Barnes & Noble jumped 11 percent to $15.06 at the close in New York for the biggest one-day gain since Oct. 31. The shares had increased 9.1 percent in the 12 months through Feb. 22, compared with a 12 percent increase for the Standard & Poor’s 500 Index.
The price would be negotiated with the board, and the buyout would be funded primarily with cash, Riggio said today in a filing with the U.S. Securities and Exchange Commission. The proposal would exclude Barnes & Noble’s Nook and college businesses, he said. Riggio, the company’s largest holder with about 30 percent of the stock, declined to comment beyond the filing, according to a company spokeswoman.
If successful, Riggio would leave a public company composed of a college unit that runs bookstores for universities and a digital division that sells tablets and digital content. In October, the company placed the units in a subsidiary called Nook Media. Even with the college division’s profit, that combination had an operating loss of about $138 million in the three quarters through Oct. 27 because of the high costs of building Nook devices.
Lowered Nook Forecast
The company also lowered expectations for its new subsidiary earlier this month when it said operating losses will be wider for Nook Media in the fiscal year ending in April and sales wouldn’t reach a previous forecast of $3 billion. Barnes & Noble is scheduled to report third-quarter results on Feb. 28.
Meanwhile, Barnes & Noble has been fighting to reverse two years of net losses as readers spend less at stores and transition to digital books. The company has been sacrificing profits to invest in building e-readers and tablets to gain a foothold in the e-book market.
While it has made headway on the digital front, revenue from the Nook division, which includes devices, accessories and content, fell 13 percent to $311 million during the holiday shopping season amid increased competition from devices from Amazon.com Inc. and Apple Inc. Sales slid at its stores during that period too.
Barnes & Noble confirmed it had received notice of Riggio’s intentions and said in a statement today that a committee of independent directors David G. Golden, David A. Wilson and Patricia L. Higgins will oversee the evaluation of the proposal and the negotiation of any transaction.
Peter J. Solomon
Riggio, 71, told the board of his interest without starting a formal process, a person familiar with the matter told Bloomberg yesterday. Riggio is working with boutique investment bank Peter J. Solomon Co., said the person, who asked not to be identified because the matter was private.
“He knows the book business like the back of his hand,” David Strasser, an analyst with Janney Montgomery Scott LLC in New York, said in an e-mail today. Barnes & Noble “could be a private company with cash flows. Turns out lots of people like books still. Nook is tougher and needs funding. E-readers have also hit a kind of wall at current penetration.”

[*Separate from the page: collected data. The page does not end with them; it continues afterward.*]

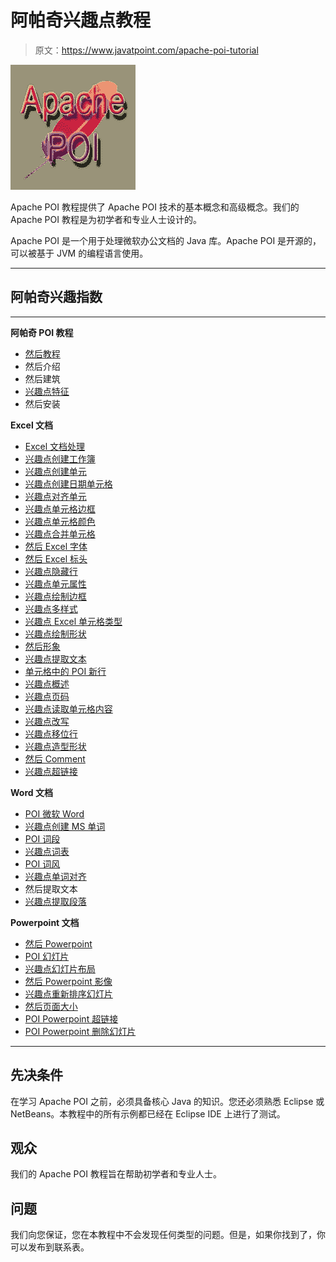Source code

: # 阿帕奇兴趣点教程

> 原文：<https://www.javatpoint.com/apache-poi-tutorial>

![Apache POI Tutorial](img/f93252179d2c90deced8365890d57195.png)

Apache POI 教程提供了 Apache POI 技术的基本概念和高级概念。我们的 Apache POI 教程是为初学者和专业人士设计的。

Apache POI 是一个用于处理微软办公文档的 Java 库。Apache POI 是开源的，可以被基于 JVM 的编程语言使用。

* * *

## 阿帕奇兴趣指数

* * *

**阿帕奇 POI 教程**

*   [然后教程](apache-poi-tutorial)
*   然后介绍
*   然后建筑
*   [兴趣点特征](apache-poi-features)
*   然后安装

**Excel 文档**

*   [Excel 文档处理](apache-poi-excel-document-handling)
*   [兴趣点创建工作簿](apache-poi-excel-workbook)
*   [兴趣点创建单元](apache-poi-excel-cell)
*   [兴趣点创建日期单元格](apache-poi-excel-date-cell)
*   [兴趣点对齐单元](apache-poi-excel-align-cell)
*   [兴趣点单元格边框](apache-poi-excel-cell-border)
*   [兴趣点单元格颜色](apache-poi-excel-cell-color)
*   [兴趣点合并单元格](apache-poi-merging-cells)
*   [然后 Excel 字体](apache-poi-excel-font)
*   [然后 Excel 标头](apache-poi-excel-header)
*   [兴趣点隐藏行](apache-poi-hiding-rows)
*   [兴趣点单元属性](apache-poi-excel-cell-properties)
*   [兴趣点绘制边框](apache-poi-drawing-border)
*   [兴趣点多样式](apache-poi-cell-multiple-styles)
*   [兴趣点 Excel 单元格类型](apache-poi-excel-cell-type)
*   [兴趣点绘制形状](apache-poi-draw-shape)
*   [然后形象](apache-poi-excel-image)
*   [兴趣点提取文本](apache-poi-extract-text)
*   [单元格中的 POI 新行](apache-poi-newline-in-cell)
*   [兴趣点概述](apache-poi-outlining)
*   [兴趣点页码](apache-poi-page-number)
*   [兴趣点读取单元格内容](apache-poi-reading-cell-content)
*   [兴趣点改写](apache-poi-rewriting)
*   [兴趣点移位行](apache-poi-shift-row)
*   [兴趣点造型形状](apache-poi-styling-shapes)
*   [然后 Comment](apache-poi-comment)
*   [兴趣点超链接](apache-poi-hyperlink)

**Word 文档**

*   [POI 微软 Word](apache-poi-microsoft-word)
*   [兴趣点创建 MS 单词](apache-poi-creating-ms-word)
*   [POI 词段](apache-poi-word-paragraph)
*   [兴趣点词表](apache-poi-word-table)
*   [POI 词风](apache-poi-word-style)
*   [兴趣点单词对齐](apache-poi-word-aligning)
*   然后提取文本
*   [兴趣点提取段落](apache-poi-word-extract-paragraph)

**Powerpoint 文档**

*   [然后 Powerpoint](apache-poi-powerpoint)
*   [POI 幻灯片](apache-poi-powerpoint-slide)
*   [兴趣点幻灯片布局](apache-poi-powerpoint-slide-layout)
*   [然后 Powerpoint 影像](apache-poi-powerpoint-image)
*   [兴趣点重新排序幻灯片](apache-poi-powerpoint-reorder-slide)
*   [然后页面大小](apache-poi-powerpoint-page-size)
*   [POI Powerpoint 超链接](apache-poi-powerpoint-hyperlink)
*   [POI Powerpoint 删除幻灯片](apache-poi-powerpoint-delete-slide)

* * *

## 先决条件

在学习 Apache POI 之前，必须具备核心 Java 的知识。您还必须熟悉 Eclipse 或 NetBeans。本教程中的所有示例都已经在 Eclipse IDE 上进行了测试。

## 观众

我们的 Apache POI 教程旨在帮助初学者和专业人士。

## 问题

我们向您保证，您在本教程中不会发现任何类型的问题。但是，如果你找到了，你可以发布到联系表。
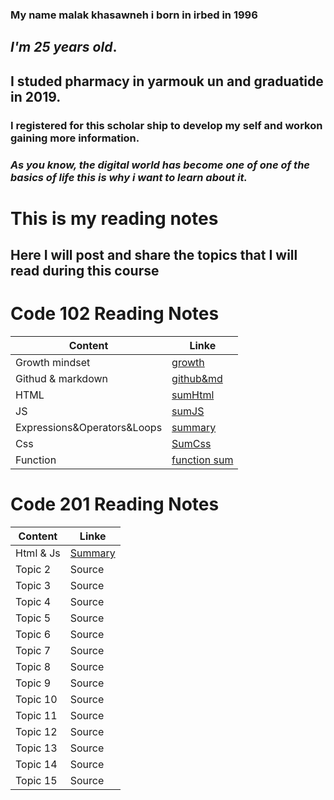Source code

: ### My name malak khasawneh i born in irbed in 1996
## **_I'm 25 years old_**.
## **I studed pharmacy in yarmouk un and graduatide in 2019.**
### I registered for this scholar ship to develop my self and workon gaining more information.
### _**As you know, the digital world has become one of one of the basics of life this is why i want to learn about it.**_ 
# This is my reading notes
## Here I will post and share the topics that I will read during this course
# Code 102 Reading Notes
Content | Linke
------------ | -------------
Growth mindset | [growth](https://malakkhasawneh2.github.io/reading-notes/one)
Githud & markdown | [github&md](https://github.com/malakkhasawneh2/reading-notes/blob/main/summarize1.md)
HTML | [sumHtml](https://malakkhasawneh2.github.io/reading-notes/hhhh)
JS | [sumJS](https://malakkhasawneh2.github.io/reading-notes/jssumm)
Expressions&Operators&Loops | [summary](https://malakkhasawneh2.github.io/reading-notes/loop)
Css | [SumCss](https://malakkhasawneh2.github.io/reading-notes/css)
Function | [function sum](https://malakkhasawneh2.github.io/reading-notes/Functions)
# **Code 201 Reading Notes**
Content | Linke
------------ | -------------
Html & Js | [Summary](https://malakkhasawneh2.github.io/reading-notes/class-01)
Topic 2 | Source
Topic 3 | Source
Topic 4 | Source
Topic 5 | Source
Topic 6 | Source
Topic 7 | Source
Topic 8 | Source
Topic 9 | Source
Topic 10 | Source
Topic 11 | Source
Topic 12 | Source
Topic 13 | Source
Topic 14 | Source
Topic 15 | Source


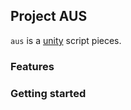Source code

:## Project AUS

`aus` is a [unity](https://unity3d.com) script pieces.

### Features


### Getting started



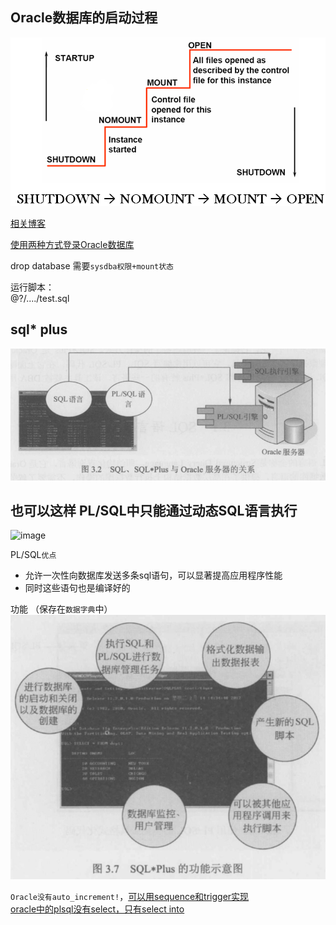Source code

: ## Oracle数据库的启动过程

![image](https://github.com/liusiqincoder/database/blob/master/oracle/picture/oracle%E6%95%B0%E6%8D%AE%E5%BA%93%E5%90%AF%E5%8A%A8%E8%BF%87%E7%A8%8B.png)

[相关博客](https://www.cnblogs.com/Latiny/p/6617132.html)

[使用两种方式登录Oracle数据库](https://blog.csdn.net/chengqiuming/article/details/78601469)

drop database 需要`sysdba权限+mount状态`

运行脚本：  
@?/..../test.sql   

## sql* plus

![image](https://github.com/liusiqincoder/database/blob/master/oracle/picture/sql%E5%BC%95%E6%93%8E.png)

## 也可以这样   PL/SQL中只能通过动态SQL语言执行
![image]()

PL/SQL`优点`  
* 允许一次性向数据库发送多条sql语句，可以显著提高应用程序性能  
* 同时这些语句也是编译好的

功能  （保存在`数据字典`中）
![image](https://github.com/liusiqincoder/database/blob/master/oracle/picture/sqlplus%E5%8A%9F%E8%83%BD%E7%A4%BA%E6%84%8F%E5%9B%BE.png)

`Oracle没有auto_increment!`，[可以用sequence和trigger实现](https://www.cnblogs.com/saobchj/archive/2012/05/06/2486571.html)  
[oracle中的plsql没有select，只有select into](https://blog.csdn.net/w67995822/article/details/70226701)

Strasser recommends buying the shares.
The move comes after the company said in January 2012 that it would explore ways to unlock the value of the Nook. In March, the company hired Michael Huseby, who had experience spinning off companies at Cablevision Systems Corp., as chief financial officer.
In April, Microsoft Corp. announced a $300 million investment in a new subsidiary, later dubbed Nook Media, that combined the tablet and digital content unit with a chain of college bookstores.
Microsoft’s 18 percent stake valued Nook Media at $1.7 billion. Publisher Pearson Plc then announced an investment of $89.5 million on Dec. 28 in the unit, which gave Nook Media a valuation of $1.79 billion.
Barnes & Noble’s 689 consumer bookstores generated $996 million in sales during the quarter ended in Oct. 27. The collegiate unit had $773 million in sales during the quarter, while the Nook-making technology unit posted $160 million in revenue.
The bookstore business may be valued at about $484.5 million, David Schick, an analyst with Stifel Financial Corp. in Baltimore, estimated in a note to clients today. The entire company may be worth roughly $2.3 billion, he said.
Barnes & Noble is scheduled to report fiscal third-quarter results on Feb. 28.
Riggio opened the Student Book Exchange in Manhattan’s Greenwich Village in 1965 and acquired Barnes & Noble’s name and flagship bookstore in the 1970s, according to the company’s website.
Evercore Partners Inc. is serving as the board committee’s financial adviser, and Paul, Weiss, Rifkind, Wharton & Garrison LLP is providing legal advice, Barnes & Noble said.